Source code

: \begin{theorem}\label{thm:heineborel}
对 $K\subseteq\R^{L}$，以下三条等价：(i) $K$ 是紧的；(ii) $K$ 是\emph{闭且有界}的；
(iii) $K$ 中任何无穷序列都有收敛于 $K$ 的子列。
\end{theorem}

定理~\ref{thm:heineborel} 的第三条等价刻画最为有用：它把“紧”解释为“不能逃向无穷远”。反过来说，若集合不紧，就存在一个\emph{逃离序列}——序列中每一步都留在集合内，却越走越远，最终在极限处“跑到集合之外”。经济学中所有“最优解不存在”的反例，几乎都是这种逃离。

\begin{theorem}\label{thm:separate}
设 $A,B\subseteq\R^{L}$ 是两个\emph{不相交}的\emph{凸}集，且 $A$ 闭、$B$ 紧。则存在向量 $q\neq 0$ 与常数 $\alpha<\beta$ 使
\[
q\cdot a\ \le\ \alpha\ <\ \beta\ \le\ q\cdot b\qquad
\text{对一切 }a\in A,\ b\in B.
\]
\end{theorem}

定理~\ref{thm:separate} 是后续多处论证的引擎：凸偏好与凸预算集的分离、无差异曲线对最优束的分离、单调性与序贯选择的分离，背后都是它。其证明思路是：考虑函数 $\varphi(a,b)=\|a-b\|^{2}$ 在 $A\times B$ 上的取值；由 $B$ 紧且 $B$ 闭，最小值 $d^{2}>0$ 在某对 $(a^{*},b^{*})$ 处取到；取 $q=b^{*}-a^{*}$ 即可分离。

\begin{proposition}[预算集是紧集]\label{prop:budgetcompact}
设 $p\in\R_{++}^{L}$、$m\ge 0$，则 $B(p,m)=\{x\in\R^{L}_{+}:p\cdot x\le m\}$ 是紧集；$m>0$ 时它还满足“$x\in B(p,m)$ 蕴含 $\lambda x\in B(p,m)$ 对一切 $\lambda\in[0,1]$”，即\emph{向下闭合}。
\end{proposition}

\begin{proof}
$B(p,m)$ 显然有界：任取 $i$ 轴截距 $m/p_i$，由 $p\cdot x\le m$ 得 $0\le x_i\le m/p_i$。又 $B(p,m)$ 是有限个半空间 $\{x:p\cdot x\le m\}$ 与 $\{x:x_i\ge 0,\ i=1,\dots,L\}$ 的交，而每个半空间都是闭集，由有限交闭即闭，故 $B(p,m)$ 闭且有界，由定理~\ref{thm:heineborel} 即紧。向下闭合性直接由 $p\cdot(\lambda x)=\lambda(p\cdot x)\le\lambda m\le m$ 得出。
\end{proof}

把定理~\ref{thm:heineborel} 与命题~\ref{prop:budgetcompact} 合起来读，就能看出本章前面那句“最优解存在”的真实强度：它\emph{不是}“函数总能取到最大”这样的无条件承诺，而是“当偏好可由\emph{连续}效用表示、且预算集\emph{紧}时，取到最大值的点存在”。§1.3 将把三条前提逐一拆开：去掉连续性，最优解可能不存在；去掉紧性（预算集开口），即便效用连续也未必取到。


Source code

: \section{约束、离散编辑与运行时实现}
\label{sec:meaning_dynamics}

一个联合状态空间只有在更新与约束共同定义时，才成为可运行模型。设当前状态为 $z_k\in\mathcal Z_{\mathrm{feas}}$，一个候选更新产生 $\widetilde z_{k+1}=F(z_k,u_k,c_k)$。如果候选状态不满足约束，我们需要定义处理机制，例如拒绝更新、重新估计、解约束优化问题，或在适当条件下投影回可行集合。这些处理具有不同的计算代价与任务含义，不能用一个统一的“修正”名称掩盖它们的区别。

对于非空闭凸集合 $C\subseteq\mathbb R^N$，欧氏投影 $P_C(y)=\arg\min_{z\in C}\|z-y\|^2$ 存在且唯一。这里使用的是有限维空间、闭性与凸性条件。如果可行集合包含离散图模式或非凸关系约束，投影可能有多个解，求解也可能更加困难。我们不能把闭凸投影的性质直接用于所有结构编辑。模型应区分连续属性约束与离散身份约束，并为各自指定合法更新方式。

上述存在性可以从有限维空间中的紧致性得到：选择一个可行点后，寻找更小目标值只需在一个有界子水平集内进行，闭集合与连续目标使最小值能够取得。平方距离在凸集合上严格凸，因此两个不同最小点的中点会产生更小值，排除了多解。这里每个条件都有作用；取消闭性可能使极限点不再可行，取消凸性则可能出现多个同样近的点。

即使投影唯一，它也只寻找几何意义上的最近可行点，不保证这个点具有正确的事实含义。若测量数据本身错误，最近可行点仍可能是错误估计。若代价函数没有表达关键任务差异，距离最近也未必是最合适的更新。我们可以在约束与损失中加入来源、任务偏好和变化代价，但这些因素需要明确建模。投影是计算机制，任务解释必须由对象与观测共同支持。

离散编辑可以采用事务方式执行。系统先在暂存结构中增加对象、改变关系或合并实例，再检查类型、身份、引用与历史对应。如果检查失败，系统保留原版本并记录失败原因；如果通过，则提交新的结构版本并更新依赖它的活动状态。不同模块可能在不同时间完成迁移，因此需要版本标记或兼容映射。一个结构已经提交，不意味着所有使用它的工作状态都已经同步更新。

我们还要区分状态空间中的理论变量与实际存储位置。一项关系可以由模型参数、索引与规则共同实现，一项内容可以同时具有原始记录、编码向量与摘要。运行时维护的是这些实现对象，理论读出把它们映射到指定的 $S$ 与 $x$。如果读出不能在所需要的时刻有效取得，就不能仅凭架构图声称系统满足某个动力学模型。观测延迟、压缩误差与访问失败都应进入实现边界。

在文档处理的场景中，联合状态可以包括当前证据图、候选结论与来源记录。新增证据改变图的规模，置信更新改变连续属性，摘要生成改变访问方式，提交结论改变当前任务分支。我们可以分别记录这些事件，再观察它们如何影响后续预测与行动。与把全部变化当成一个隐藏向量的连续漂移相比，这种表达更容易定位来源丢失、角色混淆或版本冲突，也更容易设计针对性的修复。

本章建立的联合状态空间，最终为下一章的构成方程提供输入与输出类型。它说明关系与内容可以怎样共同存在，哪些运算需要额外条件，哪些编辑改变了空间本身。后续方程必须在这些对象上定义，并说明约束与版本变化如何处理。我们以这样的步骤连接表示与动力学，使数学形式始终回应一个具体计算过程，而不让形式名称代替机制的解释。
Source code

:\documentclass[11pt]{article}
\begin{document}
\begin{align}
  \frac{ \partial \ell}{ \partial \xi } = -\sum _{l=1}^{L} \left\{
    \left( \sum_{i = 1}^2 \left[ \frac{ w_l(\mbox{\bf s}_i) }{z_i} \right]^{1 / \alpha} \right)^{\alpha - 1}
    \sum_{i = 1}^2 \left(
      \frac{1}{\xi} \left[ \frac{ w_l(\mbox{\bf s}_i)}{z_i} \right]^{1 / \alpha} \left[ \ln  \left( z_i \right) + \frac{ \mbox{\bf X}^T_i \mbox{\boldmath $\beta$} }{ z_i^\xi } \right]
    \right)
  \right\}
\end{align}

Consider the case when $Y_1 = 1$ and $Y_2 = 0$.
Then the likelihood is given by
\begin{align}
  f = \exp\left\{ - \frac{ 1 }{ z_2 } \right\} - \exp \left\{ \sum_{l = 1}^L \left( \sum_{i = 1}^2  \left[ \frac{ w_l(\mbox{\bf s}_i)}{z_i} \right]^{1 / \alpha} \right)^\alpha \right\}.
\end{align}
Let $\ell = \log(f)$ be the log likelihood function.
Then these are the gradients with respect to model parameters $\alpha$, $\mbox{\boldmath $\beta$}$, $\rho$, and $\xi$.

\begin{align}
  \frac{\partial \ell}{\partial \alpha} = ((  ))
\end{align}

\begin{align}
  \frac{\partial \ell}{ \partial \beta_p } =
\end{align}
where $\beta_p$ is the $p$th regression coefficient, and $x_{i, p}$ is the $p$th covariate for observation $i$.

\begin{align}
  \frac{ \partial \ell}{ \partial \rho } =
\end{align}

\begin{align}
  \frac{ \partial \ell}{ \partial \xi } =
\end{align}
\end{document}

------------------------

_Task statement_
Lines that contain "theorem" should be pulled from the entries above and reported.

_Solution_
: \begin{theorem}\label{thm:heineborel}
\end{theorem}
\begin{theorem}\label{thm:separate}
\end{theorem}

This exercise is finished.